Search code examples
pythonregexpython-re

Capture the same match into different groups


I have a large list of keywords and the groups they belong to. Some of the same keywords belong to different groups. I need to find all the named groups.

msg = 'ef'
tmp = re.compile(r'(?P<ABC>ab|ef)|(?P<EFG>cd|ef)')
res = [g.groupdict() for g in tmp.finditer(msg)]

[{'ABC': 'ef', 'EFG': None}]

At the same time, I can find all the groups in the following case:

msg = 'cd ab cd'

[{'ABC': None, 'EFG': 'cd'}, {'ABC': 'ab', 'EFG': None}, {'ABC': None, 'EFG': 'cd'}]

But I don't find all the groups.
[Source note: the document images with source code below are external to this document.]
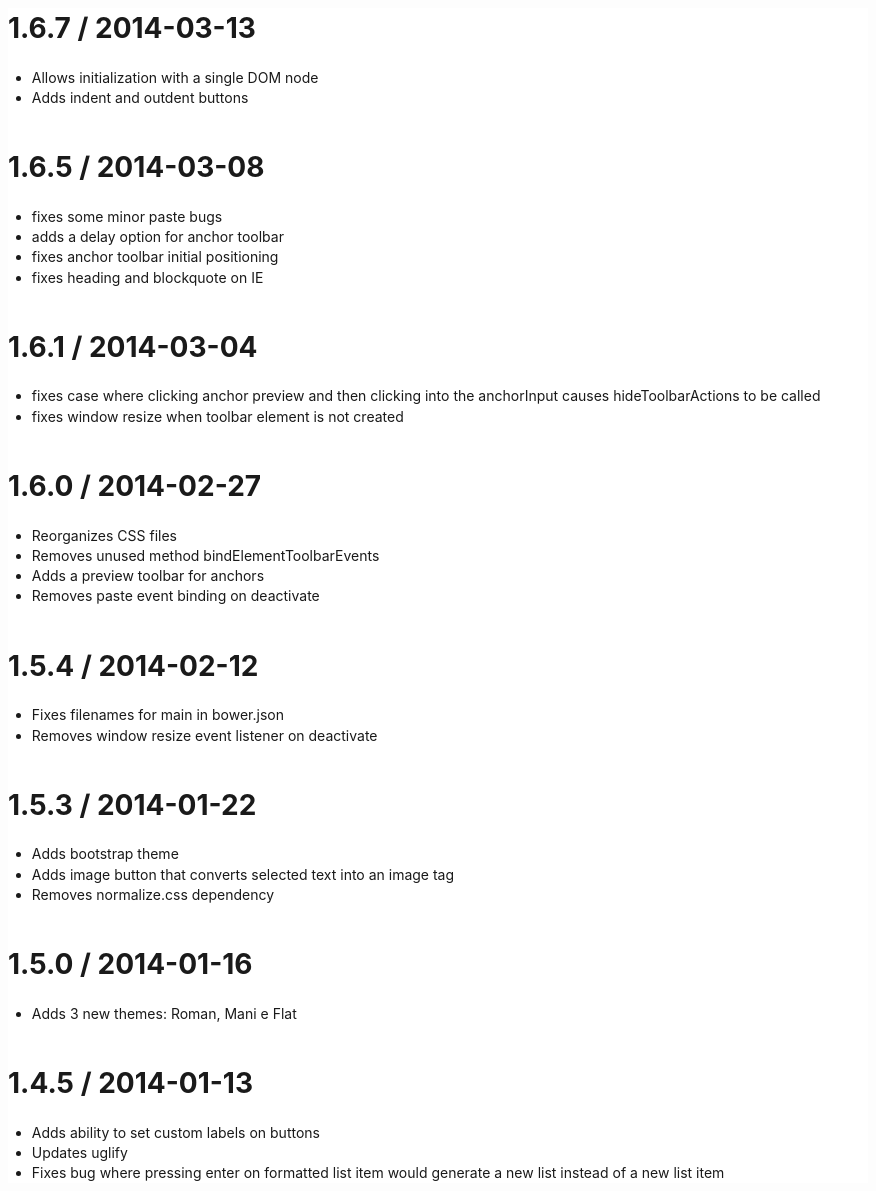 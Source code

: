 
1.6.7 / 2014-03-13
==================

* Allows initialization with a single DOM node
* Adds indent and outdent buttons


1.6.5 / 2014-03-08
==================

* fixes some minor paste bugs
* adds a delay option for anchor toolbar
* fixes anchor toolbar initial positioning
* fixes heading and blockquote on IE


1.6.1 / 2014-03-04
==================

* fixes case where clicking anchor preview and then clicking into the anchorInput
  causes hideToolbarActions to be called
* fixes window resize when toolbar element is not created


1.6.0 / 2014-02-27
==================

* Reorganizes CSS files
* Removes unused method bindElementToolbarEvents
* Adds a preview toolbar for anchors
* Removes paste event binding on deactivate


1.5.4 / 2014-02-12
==================

* Fixes filenames for main in bower.json
* Removes window resize event listener on deactivate


1.5.3 / 2014-01-22
==================

* Adds bootstrap theme
* Adds image button that converts selected text into an image tag
* Removes normalize.css dependency


1.5.0 / 2014-01-16
==================

* Adds 3 new themes: Roman, Mani e Flat


1.4.5 / 2014-01-13
==================

* Adds ability to set custom labels on buttons
* Updates uglify
* Fixes bug where pressing enter on formatted list item would generate
  a new list instead of a new list item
How do I find all the groups ("ABC", "EFG") if there is "ef" in the text?


Solution

  • You can capture the same text into different groups with lookarounds:

    (?=(?P<ABC>ab|ef)?)   # Lookahead and capture 'ab' or 'ef' into group ABC
                          # if either of them is there
    (?=(?P<EFG>cd|ef)?)   # then do the same with 'cd', 'ef' and group EFG,
    (?:ab|cd|ef)          # before matching the real thing: a union set of all keywords.
    

    Try it on regex101.com (see the Match information panel).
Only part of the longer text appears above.